BRIEF: Reproduce, exactly, the lines of the material below from the line containing "# Run requires" through the line containing "- resolution: SAFE", with both end lines included and nothing else.
──────
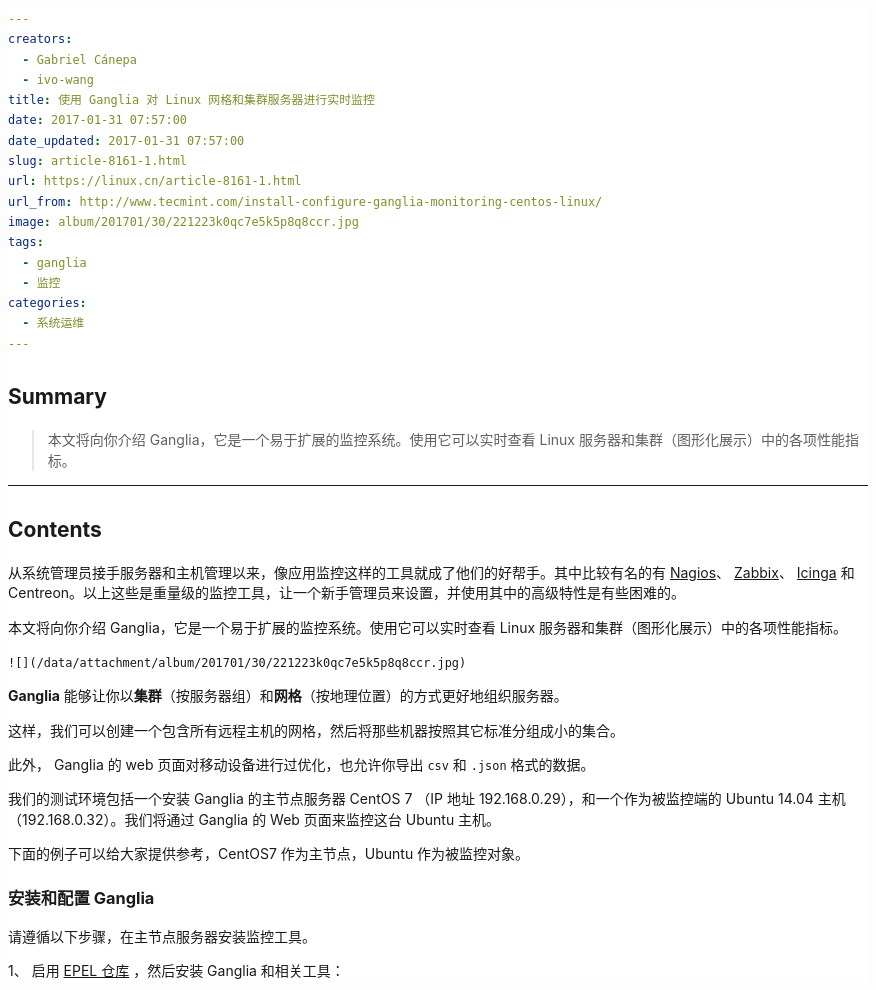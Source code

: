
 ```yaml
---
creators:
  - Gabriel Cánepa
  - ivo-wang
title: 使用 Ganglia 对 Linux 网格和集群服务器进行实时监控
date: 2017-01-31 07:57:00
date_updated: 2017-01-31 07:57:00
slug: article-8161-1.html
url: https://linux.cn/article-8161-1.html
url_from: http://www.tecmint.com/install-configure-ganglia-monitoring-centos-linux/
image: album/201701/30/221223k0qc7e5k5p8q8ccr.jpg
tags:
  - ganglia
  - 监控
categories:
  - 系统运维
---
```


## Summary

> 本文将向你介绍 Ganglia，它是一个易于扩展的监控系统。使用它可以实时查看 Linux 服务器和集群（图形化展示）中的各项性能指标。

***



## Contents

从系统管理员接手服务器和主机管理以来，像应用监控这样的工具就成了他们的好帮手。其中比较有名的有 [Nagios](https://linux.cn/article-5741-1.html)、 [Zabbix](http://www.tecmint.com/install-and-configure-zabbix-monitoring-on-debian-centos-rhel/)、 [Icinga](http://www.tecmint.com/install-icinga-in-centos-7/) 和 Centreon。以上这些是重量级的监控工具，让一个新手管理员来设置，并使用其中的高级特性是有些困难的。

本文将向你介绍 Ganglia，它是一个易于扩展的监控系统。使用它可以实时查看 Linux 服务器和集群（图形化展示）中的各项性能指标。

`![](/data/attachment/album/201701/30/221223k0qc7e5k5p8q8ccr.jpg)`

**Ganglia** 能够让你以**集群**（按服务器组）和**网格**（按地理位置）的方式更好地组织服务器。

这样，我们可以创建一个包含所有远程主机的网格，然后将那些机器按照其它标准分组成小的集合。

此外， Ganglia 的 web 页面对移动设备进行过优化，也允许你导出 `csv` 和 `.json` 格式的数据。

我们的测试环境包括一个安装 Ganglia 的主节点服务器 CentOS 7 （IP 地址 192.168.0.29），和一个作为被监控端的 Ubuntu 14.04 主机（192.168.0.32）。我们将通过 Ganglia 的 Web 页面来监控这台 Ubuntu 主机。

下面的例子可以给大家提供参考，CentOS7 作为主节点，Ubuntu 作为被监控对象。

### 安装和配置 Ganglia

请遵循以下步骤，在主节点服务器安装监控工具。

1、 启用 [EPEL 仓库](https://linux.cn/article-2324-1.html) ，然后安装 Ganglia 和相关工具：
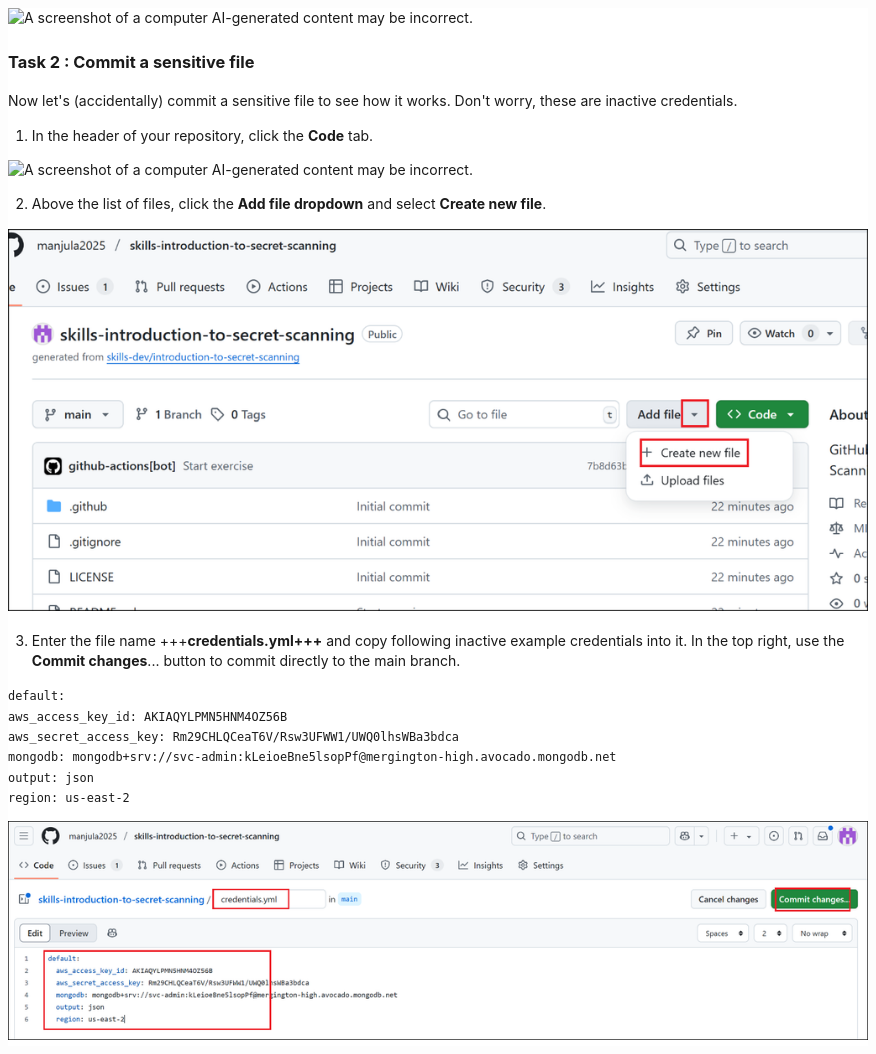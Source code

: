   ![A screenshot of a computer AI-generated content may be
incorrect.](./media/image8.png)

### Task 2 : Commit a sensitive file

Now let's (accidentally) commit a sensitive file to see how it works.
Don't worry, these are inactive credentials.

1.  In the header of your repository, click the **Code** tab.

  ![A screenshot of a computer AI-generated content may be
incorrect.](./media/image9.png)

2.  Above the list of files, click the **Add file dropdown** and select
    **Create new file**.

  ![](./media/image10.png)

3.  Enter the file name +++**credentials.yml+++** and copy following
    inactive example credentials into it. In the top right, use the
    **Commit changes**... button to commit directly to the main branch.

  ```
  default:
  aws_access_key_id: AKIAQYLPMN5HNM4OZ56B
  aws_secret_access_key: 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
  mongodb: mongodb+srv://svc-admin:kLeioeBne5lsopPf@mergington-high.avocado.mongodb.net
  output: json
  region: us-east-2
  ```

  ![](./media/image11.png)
──────
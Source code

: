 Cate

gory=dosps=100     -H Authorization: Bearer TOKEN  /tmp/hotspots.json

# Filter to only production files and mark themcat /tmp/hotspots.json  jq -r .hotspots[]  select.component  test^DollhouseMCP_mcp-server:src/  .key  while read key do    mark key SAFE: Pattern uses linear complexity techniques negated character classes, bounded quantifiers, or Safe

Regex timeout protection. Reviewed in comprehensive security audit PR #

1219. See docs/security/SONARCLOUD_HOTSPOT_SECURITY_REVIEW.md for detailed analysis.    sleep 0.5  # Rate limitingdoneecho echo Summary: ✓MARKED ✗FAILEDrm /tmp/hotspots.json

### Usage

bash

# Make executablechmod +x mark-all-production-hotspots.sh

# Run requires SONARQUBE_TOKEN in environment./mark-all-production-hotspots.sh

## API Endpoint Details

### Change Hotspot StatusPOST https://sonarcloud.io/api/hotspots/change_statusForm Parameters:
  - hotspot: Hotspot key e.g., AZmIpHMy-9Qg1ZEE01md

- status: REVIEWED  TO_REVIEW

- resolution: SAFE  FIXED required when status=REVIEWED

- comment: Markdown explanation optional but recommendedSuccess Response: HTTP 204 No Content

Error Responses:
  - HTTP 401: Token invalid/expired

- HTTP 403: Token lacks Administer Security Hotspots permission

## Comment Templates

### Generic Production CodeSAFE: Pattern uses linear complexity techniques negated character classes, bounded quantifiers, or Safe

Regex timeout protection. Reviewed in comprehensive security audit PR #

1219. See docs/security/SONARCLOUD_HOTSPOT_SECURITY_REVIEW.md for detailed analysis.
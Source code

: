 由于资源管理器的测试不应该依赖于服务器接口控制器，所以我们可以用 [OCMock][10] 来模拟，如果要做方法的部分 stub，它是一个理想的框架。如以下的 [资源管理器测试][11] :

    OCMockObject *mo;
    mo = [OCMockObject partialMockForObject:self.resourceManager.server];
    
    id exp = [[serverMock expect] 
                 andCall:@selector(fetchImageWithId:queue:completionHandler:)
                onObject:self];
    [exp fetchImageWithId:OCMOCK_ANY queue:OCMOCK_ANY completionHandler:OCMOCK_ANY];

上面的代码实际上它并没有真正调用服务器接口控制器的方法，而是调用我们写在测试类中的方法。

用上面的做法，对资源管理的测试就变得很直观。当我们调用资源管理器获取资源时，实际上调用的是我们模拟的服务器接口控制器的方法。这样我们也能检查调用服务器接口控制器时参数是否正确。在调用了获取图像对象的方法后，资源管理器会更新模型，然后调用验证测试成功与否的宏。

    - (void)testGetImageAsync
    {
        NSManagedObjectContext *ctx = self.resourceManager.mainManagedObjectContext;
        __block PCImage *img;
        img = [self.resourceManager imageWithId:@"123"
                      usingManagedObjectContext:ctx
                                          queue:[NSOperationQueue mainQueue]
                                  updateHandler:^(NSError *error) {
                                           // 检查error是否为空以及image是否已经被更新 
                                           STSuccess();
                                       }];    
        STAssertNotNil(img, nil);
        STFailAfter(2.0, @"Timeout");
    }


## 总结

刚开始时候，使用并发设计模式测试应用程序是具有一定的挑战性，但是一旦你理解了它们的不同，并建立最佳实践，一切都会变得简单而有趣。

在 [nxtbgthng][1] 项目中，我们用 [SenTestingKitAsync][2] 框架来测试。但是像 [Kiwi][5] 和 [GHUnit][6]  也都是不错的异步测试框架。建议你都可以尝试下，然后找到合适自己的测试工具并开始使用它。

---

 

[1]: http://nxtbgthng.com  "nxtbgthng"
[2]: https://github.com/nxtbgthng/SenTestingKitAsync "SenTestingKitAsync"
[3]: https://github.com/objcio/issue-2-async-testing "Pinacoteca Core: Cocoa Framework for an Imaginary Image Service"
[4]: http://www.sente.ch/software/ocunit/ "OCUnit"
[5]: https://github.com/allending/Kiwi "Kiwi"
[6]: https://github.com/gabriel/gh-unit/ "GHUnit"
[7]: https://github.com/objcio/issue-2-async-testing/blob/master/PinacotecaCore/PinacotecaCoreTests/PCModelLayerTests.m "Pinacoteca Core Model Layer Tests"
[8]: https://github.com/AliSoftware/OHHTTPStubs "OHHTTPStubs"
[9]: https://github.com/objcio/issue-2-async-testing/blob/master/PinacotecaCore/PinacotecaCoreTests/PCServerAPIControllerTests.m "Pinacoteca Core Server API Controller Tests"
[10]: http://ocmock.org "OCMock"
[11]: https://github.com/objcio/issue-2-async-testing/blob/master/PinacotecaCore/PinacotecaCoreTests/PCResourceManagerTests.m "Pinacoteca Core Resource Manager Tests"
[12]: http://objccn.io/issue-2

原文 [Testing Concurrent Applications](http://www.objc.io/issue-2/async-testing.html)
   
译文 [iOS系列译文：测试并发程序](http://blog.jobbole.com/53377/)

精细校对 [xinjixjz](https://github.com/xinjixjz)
──────
ANSWER AREA:
# Run requires SONARQUBE_TOKEN in environment./mark-all-production-hotspots.sh

## API Endpoint Details

### Change Hotspot StatusPOST https://sonarcloud.io/api/hotspots/change_statusForm Parameters:
  - hotspot: Hotspot key e.g., AZmIpHMy-9Qg1ZEE01md

- status: REVIEWED  TO_REVIEW

- resolution: SAFE  FIXED required when status=REVIEWED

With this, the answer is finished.